That's actually not the case. Some statistics are measurements, others are instead designed to have predictive function. Net rating can be (and is) predictive, but not for the function you've attempt to apply it.
The problem with your usage of net rating to gauge a playoff matchup between the Bulls and Cavs is twofold, both an issue of linearity, net rtg's are essentially averages over 82 games, and only ~4 of which are even relevant; and co-linearity, or in essence, the fact that these ratings are composed of discretely different lineups that perform substantially differently under various conditions.
What you're wanting to do is determine the outcome of a specific matchup, that will likely have irregular minute distribution (compared to the regular season) for the best performing lineups for the respective teams.

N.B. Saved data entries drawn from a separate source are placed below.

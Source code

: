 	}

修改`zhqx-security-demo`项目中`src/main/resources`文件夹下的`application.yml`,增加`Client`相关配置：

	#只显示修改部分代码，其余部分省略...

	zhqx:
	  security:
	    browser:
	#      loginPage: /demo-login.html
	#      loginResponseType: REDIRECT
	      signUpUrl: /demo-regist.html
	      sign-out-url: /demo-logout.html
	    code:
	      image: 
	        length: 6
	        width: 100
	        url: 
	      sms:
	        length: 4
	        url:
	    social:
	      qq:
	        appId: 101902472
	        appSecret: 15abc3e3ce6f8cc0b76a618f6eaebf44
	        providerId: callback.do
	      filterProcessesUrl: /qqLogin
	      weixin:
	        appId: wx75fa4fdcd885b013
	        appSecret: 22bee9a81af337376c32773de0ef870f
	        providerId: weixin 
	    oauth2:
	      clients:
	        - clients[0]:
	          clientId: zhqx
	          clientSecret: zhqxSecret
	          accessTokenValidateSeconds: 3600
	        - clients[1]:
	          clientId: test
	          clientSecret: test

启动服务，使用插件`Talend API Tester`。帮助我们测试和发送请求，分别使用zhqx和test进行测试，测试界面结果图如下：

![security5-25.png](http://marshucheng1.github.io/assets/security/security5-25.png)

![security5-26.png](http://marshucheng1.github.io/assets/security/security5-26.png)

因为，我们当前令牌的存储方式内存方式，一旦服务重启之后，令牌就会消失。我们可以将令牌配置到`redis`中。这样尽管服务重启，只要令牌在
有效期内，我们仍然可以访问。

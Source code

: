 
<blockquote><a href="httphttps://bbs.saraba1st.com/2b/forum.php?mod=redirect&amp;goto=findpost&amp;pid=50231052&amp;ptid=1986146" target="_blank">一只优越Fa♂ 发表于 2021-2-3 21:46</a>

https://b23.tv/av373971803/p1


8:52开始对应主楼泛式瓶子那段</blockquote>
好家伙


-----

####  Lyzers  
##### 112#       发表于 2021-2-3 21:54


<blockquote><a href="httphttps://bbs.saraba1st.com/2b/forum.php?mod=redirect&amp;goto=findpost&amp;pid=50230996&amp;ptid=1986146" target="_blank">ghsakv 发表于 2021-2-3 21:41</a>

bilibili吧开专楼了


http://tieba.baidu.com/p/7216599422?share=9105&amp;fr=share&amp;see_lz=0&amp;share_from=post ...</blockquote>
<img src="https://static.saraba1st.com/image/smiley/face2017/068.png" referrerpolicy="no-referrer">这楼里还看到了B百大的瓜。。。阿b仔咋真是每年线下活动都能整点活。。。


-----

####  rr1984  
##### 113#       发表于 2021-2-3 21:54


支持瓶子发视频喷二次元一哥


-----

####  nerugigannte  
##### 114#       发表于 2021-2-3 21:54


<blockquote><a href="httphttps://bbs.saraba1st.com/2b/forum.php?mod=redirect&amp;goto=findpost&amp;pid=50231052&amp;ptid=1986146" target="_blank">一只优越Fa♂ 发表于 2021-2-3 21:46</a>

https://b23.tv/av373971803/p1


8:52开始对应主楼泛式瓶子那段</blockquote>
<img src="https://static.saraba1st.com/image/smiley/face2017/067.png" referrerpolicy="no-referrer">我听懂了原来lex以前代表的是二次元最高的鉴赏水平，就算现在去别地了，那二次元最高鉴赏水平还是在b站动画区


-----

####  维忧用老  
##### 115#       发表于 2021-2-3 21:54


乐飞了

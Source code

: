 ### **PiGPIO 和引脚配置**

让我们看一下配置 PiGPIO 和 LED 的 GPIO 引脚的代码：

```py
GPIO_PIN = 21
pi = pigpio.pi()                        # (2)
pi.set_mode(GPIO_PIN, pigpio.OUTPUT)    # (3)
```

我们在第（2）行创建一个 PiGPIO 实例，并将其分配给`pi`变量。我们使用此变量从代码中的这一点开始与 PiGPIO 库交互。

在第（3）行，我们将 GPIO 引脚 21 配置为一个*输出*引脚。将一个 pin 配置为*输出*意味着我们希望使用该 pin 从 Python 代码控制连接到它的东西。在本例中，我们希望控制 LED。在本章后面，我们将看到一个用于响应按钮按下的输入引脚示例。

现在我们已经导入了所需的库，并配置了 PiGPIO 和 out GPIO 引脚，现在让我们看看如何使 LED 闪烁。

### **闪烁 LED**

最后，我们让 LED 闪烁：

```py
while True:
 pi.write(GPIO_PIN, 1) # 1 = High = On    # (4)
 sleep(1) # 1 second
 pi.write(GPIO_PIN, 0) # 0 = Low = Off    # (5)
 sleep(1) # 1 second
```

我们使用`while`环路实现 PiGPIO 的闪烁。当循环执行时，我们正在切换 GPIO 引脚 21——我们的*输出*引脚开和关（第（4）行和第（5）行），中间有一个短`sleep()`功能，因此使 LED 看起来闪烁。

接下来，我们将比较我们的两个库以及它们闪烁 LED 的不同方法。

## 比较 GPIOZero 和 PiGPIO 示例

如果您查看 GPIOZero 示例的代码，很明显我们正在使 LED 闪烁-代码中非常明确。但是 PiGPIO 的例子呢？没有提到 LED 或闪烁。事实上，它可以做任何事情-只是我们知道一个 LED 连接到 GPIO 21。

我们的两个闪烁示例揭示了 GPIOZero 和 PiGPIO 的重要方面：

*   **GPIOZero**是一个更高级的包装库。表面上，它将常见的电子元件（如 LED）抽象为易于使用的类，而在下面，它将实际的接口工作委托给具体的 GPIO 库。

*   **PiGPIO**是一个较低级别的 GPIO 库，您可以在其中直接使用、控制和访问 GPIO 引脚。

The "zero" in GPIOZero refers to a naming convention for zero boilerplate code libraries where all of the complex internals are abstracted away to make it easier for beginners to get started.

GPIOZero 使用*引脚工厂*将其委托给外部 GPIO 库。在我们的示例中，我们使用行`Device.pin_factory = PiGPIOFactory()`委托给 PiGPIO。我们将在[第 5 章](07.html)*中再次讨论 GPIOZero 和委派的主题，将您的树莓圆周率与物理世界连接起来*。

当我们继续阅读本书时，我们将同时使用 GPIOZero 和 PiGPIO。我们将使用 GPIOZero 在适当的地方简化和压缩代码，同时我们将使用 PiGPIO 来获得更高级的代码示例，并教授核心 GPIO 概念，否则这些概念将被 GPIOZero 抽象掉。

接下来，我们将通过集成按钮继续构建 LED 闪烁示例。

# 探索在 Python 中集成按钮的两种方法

This is an entirely different question than to ask, how would a particular team do, on average, playing 30 randomly distributed teams over the course of 82 games. If instead, you wanted to predict an entire season, then you could use the Net Rtg as a predictive tool. But again, it fails for the purposes of predicting individual matchups, especially in a playoff setting.
For what you want to do, you would need to simulate the set of potential possessions using individual player metrics and aggregate the sum total to potentially predict the box score. This is most commonly done by using Markov chains of discrete states (i.e. possessions). But in essence, it is a non-trivial process.